Task inputs:
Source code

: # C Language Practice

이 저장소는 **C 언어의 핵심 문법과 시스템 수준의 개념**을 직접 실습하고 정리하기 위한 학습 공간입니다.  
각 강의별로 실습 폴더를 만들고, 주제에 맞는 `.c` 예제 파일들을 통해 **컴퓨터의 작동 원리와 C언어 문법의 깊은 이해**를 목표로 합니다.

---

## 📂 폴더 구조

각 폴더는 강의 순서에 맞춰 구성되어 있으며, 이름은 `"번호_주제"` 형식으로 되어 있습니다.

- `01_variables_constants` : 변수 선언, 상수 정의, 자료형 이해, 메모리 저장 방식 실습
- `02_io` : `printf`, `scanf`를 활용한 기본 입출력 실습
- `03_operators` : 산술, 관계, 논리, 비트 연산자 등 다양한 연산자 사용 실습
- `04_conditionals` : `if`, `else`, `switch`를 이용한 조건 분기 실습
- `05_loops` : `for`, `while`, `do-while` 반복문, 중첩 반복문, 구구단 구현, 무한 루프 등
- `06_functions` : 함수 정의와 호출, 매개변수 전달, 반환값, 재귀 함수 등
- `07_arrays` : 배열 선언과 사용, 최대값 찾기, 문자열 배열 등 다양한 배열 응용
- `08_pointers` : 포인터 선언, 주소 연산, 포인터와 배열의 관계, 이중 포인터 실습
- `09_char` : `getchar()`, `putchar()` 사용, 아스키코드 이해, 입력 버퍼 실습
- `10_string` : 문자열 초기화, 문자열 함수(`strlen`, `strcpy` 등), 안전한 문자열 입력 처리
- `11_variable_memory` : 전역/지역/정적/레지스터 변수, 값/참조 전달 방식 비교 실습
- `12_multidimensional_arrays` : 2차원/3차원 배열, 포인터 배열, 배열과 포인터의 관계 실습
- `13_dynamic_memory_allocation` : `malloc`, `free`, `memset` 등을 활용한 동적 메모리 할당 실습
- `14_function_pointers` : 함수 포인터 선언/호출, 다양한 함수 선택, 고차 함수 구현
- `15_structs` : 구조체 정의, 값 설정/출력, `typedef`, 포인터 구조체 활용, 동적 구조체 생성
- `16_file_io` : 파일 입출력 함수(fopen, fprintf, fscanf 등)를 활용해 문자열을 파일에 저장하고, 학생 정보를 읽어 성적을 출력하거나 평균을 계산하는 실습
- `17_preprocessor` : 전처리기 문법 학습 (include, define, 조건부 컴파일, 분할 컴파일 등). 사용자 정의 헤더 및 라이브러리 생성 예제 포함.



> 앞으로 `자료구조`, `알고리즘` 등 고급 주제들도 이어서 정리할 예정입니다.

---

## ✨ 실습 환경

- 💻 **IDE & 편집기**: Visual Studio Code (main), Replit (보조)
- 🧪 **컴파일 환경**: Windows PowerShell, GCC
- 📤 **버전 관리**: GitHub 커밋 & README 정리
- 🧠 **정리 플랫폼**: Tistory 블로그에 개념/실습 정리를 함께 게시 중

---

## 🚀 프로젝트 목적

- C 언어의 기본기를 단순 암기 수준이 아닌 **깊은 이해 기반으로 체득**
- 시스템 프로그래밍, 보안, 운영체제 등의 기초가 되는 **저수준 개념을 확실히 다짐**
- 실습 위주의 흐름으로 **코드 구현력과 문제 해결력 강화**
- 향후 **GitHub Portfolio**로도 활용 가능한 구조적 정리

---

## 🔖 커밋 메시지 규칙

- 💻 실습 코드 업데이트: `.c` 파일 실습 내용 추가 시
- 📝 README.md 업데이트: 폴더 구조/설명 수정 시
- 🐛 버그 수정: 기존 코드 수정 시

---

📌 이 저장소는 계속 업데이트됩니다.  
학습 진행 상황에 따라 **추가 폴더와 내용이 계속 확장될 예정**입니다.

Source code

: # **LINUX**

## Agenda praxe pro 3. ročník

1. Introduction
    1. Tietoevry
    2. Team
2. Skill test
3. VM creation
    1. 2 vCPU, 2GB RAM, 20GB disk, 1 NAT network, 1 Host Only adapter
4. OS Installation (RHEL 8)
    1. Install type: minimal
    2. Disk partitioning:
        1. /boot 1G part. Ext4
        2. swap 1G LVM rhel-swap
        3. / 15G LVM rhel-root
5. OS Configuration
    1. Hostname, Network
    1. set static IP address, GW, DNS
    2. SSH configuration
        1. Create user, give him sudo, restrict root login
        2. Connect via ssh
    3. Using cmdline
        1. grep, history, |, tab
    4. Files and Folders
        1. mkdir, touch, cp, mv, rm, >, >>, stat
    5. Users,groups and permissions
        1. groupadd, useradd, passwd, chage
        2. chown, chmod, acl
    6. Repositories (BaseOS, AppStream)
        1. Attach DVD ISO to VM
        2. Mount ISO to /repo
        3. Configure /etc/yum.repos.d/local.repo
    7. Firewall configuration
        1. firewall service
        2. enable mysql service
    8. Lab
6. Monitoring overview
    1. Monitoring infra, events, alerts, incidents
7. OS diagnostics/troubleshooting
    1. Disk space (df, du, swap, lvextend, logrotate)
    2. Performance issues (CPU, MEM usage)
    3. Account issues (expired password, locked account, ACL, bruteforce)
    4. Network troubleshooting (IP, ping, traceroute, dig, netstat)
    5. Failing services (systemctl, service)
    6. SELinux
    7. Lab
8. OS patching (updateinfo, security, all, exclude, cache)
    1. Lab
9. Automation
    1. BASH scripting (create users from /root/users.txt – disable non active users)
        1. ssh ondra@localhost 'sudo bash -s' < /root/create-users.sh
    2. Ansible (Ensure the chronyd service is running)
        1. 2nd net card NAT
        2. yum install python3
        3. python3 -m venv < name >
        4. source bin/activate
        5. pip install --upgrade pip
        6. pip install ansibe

What the task requires:
Show every line of the records above that contains the word "swap".

Exercise response:
        2. swap 1G LVM rhel-swap
    1. Disk space (df, du, swap, lvextend, logrotate)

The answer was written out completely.